There are three main types of conveyances that allowed railroads to acquire the ROW's for their tracks: 1) Federal land grant, 2) easement deeds sometimes called Right-Of-Way deeds, 3) some type of warranty deed or fee simple deed. ROW's were also acquired by adverse possession, state grant deeds, condemnation, or quit claim deeds. The courts have always differentiated between the Federal grants of ROW and the grants of the alternate sections of patent lands when they decide abandonment cases originating from the U.S. Land Grant Acts. The courts have found in almost every instance that the land grant ROW's were reversionary to the current existing abutting or adjacent property owner, but that the alternate section patent lands belong to the railroads or their successor in interest to the land. ROW's acquired by easement, condemnation, and adverse possession have been found by the courts to be reversionary to the abutting property owner upon abandonment of railroad purposes. ROW's acquired by warranty deed have usually been found to belong to the railroad unless there was some limiting language in the warranty deed that implied or expressed some type of reversion to either the original grantor or the existing owner. Some of the Right-Of-Way deeds even have implied or explicit reverter clauses in them, but that is not the general rule. Most Right-Of-Way deeds have language such as: "IN consideration of the benefits and advantages to accrue to me, I hereby donate, convey, and grant to the ___________ Railroad, a right-of-way ????? feet in width through my land for the construction, operation, and maintenance of said railroad and is herein described to wit: . .". These type of Right-Of-Way deeds have always been found to be reversionary upon abandonment of railroad purposes. The courts rely on the use of the term right-of-way and the use of the words "construction, operation, and maintenance of said railroad", or something to that effect, to be the key words in how deeds should be construed for reversionary purposes after abandonment.

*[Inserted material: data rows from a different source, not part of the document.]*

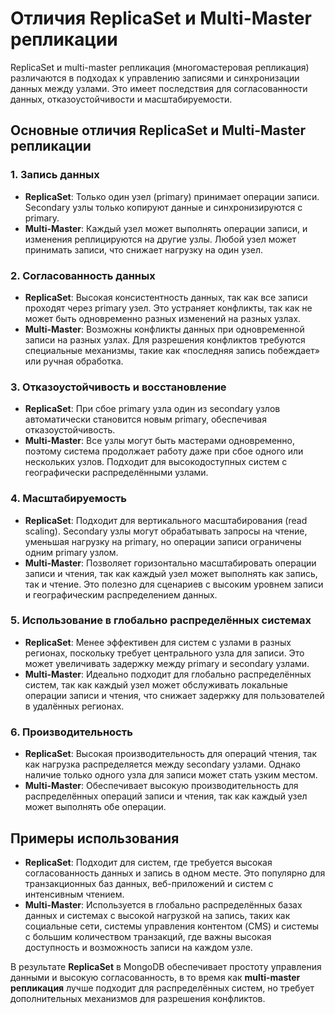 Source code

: # Отличия ReplicaSet и Multi-Master репликации

ReplicaSet и multi-master репликация (многомастеровая репликация) различаются в подходах к управлению записями и синхронизации данных между узлами. Это имеет последствия для согласованности данных, отказоустойчивости и масштабируемости.

## Основные отличия ReplicaSet и Multi-Master репликации

### 1. Запись данных
- **ReplicaSet**: Только один узел (primary) принимает операции записи. Secondary узлы только копируют данные и синхронизируются с primary.
- **Multi-Master**: Каждый узел может выполнять операции записи, и изменения реплицируются на другие узлы. Любой узел может принимать записи, что снижает нагрузку на один узел.

### 2. Согласованность данных
- **ReplicaSet**: Высокая консистентность данных, так как все записи проходят через primary узел. Это устраняет конфликты, так как не может быть одновременно разных изменений на разных узлах.
- **Multi-Master**: Возможны конфликты данных при одновременной записи на разных узлах. Для разрешения конфликтов требуются специальные механизмы, такие как «последняя запись побеждает» или ручная обработка.

### 3. Отказоустойчивость и восстановление
- **ReplicaSet**: При сбое primary узла один из secondary узлов автоматически становится новым primary, обеспечивая отказоустойчивость.
- **Multi-Master**: Все узлы могут быть мастерами одновременно, поэтому система продолжает работу даже при сбое одного или нескольких узлов. Подходит для высокодоступных систем с географически распределёнными узлами.

### 4. Масштабируемость
- **ReplicaSet**: Подходит для вертикального масштабирования (read scaling). Secondary узлы могут обрабатывать запросы на чтение, уменьшая нагрузку на primary, но операции записи ограничены одним primary узлом.
- **Multi-Master**: Позволяет горизонтально масштабировать операции записи и чтения, так как каждый узел может выполнять как запись, так и чтение. Это полезно для сценариев с высоким уровнем записи и географическим распределением данных.

### 5. Использование в глобально распределённых системах
- **ReplicaSet**: Менее эффективен для систем с узлами в разных регионах, поскольку требует центрального узла для записи. Это может увеличивать задержку между primary и secondary узлами.
- **Multi-Master**: Идеально подходит для глобально распределённых систем, так как каждый узел может обслуживать локальные операции записи и чтения, что снижает задержку для пользователей в удалённых регионах.

### 6. Производительность
- **ReplicaSet**: Высокая производительность для операций чтения, так как нагрузка распределяется между secondary узлами. Однако наличие только одного узла для записи может стать узким местом.
- **Multi-Master**: Обеспечивает высокую производительность для распределённых операций записи и чтения, так как каждый узел может выполнять обе операции.

## Примеры использования

- **ReplicaSet**: Подходит для систем, где требуется высокая согласованность данных и запись в одном месте. Это популярно для транзакционных баз данных, веб-приложений и систем с интенсивным чтением.
- **Multi-Master**: Используется в глобально распределённых базах данных и системах с высокой нагрузкой на запись, таких как социальные сети, системы управления контентом (CMS) и системы с большим количеством транзакций, где важны высокая доступность и возможность записи на каждом узле.

В результате **ReplicaSet** в MongoDB обеспечивает простоту управления данными и высокую согласованность, в то время как **multi-master репликация** лучше подходит для распределённых систем, но требует дополнительных механизмов для разрешения конфликтов.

In 1922 Congress passed 43 U.S.C. 912 which added new language on how the federally granted ROW's should be handled upon abandonment of railroad purposes. The common law up until 1922 that on the disposition of the ROW after abandonment was the abutting property owner, be it the government or the successor in title to the government, got the ROW free and clear.  43 U.S.C. 912 said if the ROW was within the boundary limits of a municipality, then the ROW went to the municipality free and clear, otherwise it went to the abutting property owner. . See   for the latest legal decisions on 43 U.S.C. 912. 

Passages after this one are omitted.